072 大手ファッション通販サイトで購入して見えた消費者心理

12月の第一週末頃から冬のセールが始まることは近年恒例になってきました。「本格的な冬はこれから」という時期にセールをすると言うのは、メーカー側から見れば、如何なものかと感じますが、ユーザーとしては嬉しいお話です。

 

大手ファッション通販サイトでもセールが始まり、先日、スリーピーススーツを購入しました。そんな場面で気になるのがサイズです。そのECサイトでは、着丈・肩幅・身幅・そで丈・ウエスト・股上・股下・ヒップの表記があり、自分のサイズに適合していたので購入しました。

 

早々翌日には商品が届き、試着をしたところ、ジレ(ベスト)が予想以上に窮屈でした。不思議に思い採寸したところ、表示より身幅が10cmも小さいことが判明しました。仕方なく返品を申し出たところ「「ご指摘箇所の詳細(サイズ誤差があった部位、お届け商品のサイズスペックなど)をお教えいただけますでしょうか」との返答が来ました。さらに「サイズについて」を確認してくださいとの返答が来ましたが、指定された場所にリンクボタンもなく、仕方なく届いた商品にスケールを当てた画像を送信して、返品の承認をいただくことができましたが、返品までの過程は決して容易とは言えませんでした。

 

世界最大のTV通販であるアメリカのQVCや、Amazonの姉妹サイトで靴とバッグを中心としたネットショップ”javari(ジャバリ)”は、買ってから選べる返品無料のネットショップとして実績を伸ばして来ましたし、その流れは、日本国内にも広がり、靴とファッションの通販サイト”ロコンド”のサイトには「じたくで試着、きがるに返品。しかも即日出荷」と目立つように表記したうえに、大手ファッション通販サイトにはない”電話番号やメールアドレス”の表記もあります。

 

応用経済学を専門とする慶應義塾大学 商学部の中島隆信 教授は「返せると聞けば、買い手は安心して商品に手を伸ばせます。企業も売り上げが伸びます」と日経プラスワン2011年6月18日付記事『「不満なら返品OK」なぜ増える? 』 内で論じておられます。*1

 

これは行動経済学的に言うと”保有効果”と言う心理的作用が働いています。保有効果とは、自分が所有するものに高い価値を感じ、手放すことに抵抗を感じさせる効果のことです。
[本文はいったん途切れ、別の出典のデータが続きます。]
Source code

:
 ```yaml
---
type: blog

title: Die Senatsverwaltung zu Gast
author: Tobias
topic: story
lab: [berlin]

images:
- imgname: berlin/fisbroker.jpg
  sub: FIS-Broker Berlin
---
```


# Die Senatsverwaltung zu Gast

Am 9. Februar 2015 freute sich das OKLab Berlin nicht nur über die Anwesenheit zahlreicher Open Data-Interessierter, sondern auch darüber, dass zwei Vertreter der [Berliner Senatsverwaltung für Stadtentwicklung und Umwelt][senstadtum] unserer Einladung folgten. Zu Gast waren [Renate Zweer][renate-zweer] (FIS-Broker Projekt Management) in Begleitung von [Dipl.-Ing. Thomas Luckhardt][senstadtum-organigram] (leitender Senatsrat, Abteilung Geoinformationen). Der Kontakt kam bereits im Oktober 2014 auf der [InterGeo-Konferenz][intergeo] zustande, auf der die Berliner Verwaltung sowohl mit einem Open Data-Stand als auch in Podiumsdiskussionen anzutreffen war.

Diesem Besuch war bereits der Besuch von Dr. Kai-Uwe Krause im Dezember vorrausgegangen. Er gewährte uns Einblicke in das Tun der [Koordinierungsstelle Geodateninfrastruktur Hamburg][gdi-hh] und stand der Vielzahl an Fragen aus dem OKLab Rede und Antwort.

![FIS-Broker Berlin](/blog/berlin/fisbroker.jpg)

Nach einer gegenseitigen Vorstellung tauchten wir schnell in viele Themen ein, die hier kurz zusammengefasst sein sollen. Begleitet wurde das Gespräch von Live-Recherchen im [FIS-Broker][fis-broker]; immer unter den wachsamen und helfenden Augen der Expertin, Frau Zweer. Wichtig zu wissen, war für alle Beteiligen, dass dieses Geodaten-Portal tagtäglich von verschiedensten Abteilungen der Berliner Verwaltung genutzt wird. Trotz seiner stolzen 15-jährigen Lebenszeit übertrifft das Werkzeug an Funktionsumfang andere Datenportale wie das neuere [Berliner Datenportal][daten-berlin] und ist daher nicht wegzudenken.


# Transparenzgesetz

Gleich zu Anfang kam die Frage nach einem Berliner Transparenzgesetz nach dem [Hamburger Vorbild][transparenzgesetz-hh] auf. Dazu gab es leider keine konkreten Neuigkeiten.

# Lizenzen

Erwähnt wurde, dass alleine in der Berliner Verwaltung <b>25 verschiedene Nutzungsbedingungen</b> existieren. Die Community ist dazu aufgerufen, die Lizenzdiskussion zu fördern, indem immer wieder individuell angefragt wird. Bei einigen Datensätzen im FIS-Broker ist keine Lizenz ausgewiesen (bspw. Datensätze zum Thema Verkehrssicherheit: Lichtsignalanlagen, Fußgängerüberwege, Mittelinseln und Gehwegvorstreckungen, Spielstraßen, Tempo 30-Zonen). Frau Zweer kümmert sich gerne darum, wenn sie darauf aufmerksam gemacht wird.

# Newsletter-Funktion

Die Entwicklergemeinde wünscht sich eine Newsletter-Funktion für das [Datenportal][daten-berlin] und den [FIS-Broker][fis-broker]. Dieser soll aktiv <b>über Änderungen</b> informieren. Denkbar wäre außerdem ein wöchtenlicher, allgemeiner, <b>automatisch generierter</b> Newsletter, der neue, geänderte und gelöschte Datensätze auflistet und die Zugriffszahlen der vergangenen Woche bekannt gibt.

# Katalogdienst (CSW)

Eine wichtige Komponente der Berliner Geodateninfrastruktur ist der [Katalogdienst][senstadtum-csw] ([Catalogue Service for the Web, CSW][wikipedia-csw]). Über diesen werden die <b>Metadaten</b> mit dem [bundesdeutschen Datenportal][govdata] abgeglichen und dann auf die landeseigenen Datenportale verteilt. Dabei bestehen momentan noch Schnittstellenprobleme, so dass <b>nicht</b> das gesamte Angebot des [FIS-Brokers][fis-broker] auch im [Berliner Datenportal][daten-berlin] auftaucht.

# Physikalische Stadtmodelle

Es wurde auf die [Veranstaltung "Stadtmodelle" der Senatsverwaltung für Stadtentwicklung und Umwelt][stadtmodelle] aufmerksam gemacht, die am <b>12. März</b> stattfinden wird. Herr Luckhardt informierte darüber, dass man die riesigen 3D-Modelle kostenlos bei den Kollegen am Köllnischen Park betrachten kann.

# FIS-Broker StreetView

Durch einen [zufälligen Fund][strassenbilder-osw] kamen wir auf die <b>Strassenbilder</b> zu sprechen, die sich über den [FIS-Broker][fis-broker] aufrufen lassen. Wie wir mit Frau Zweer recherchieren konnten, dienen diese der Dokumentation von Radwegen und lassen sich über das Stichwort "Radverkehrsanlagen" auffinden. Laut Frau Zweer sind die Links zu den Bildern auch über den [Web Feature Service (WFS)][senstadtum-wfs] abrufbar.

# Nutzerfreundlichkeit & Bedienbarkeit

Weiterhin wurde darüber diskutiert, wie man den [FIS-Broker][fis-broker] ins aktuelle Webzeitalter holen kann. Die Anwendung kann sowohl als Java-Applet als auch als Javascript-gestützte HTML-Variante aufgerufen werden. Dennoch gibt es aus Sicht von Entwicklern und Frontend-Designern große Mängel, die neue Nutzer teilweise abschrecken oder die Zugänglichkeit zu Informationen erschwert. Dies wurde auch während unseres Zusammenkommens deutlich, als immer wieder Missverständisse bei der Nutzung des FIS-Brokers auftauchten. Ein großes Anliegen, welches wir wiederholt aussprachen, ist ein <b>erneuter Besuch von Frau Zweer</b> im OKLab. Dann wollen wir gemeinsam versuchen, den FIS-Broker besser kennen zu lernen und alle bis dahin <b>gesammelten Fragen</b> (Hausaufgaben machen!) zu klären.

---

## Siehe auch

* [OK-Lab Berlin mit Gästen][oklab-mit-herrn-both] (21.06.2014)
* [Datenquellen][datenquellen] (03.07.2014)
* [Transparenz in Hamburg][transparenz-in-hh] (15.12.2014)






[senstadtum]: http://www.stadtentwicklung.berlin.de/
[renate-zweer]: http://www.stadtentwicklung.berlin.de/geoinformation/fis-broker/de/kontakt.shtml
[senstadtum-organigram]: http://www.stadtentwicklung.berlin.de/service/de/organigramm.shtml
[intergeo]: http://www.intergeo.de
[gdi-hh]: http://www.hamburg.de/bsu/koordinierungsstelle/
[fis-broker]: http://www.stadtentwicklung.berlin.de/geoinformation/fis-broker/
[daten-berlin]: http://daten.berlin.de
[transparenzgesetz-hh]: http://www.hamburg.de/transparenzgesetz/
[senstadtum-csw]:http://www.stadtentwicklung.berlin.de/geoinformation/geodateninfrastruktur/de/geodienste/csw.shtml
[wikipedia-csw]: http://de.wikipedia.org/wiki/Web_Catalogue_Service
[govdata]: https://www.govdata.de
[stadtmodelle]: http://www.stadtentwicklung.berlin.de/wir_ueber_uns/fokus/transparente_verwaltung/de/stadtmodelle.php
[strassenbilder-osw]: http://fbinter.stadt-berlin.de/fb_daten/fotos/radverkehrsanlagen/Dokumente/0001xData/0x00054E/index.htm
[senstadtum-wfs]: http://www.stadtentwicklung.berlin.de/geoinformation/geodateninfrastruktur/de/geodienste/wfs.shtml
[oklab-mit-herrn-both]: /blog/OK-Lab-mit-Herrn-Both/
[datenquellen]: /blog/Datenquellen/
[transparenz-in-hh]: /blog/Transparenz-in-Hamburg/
ひとは、新しいものを手にした時に得られるメリットより、所有するものを失うことによるデメリットを多く見積もってしまうという心理効果です。

 

デューク大学先進後知恵研究センター(The Center for Advanced Hindsight)の創設者であるのダン アリエリー(Dan Ariely)教授は、バスケットボール全米選手権のプレミアムチケットを、抽選により手に入れられると学生に告知しました。そして、このチケットを手に入れた学生はどれほど高くチケットの価値を見積もるのか? という調査をするため、手に入れた学生に「いくらならチケットを譲ってもいいか?」、手に入らなかった学生に「いくらなら買ってもいいか?」と100人以上に電話をかけて調査しました。

 

するとチケットがはずれた学生は1枚約170ドルを払ってもいいという意志を見せたそうです。その金額の根拠は、スポーツバーに行って飲食をする価格と比較して調整、算出したものでした。一方、チケットをもつ学生は1枚に約2,400ドルを要求してきました。その根拠は、この試合は生涯忘れられない思い出になるだろうと高額に設定してきたようです。実にその差は14倍にもなりました。

 

この実験結果からも保有効果がいかに有効かが判ります。また、また保有効果と類似した心理的効果として、”損失回避性”という概念もあります。この”損失回避性”とは、利益から得られる満足より同額の損失から得られる苦痛の方が大きいことから、損失を利益より大きく評価する心理状態を言います。今回の僕のようにサイズが合わないと言うケースは別として、想像していたカラーと少し違うといった場合は「まぁこれでも良いか!」と思ってしまうわけです。

 

ECサイトでの販売などインターネットを利用したビジネスをされている方、特に消費財や食品・飲料などを商品とされている方には、ぜひ「返品OK!」の販売方法をお試しいただきたいです。当然、残念な返品も増えると予想されますが、それ以上の効果は期待できますし、一定時期において返品率や返品金額を算出し、その結果を販売金額に加算することで、大きな損失は防げるでしょう。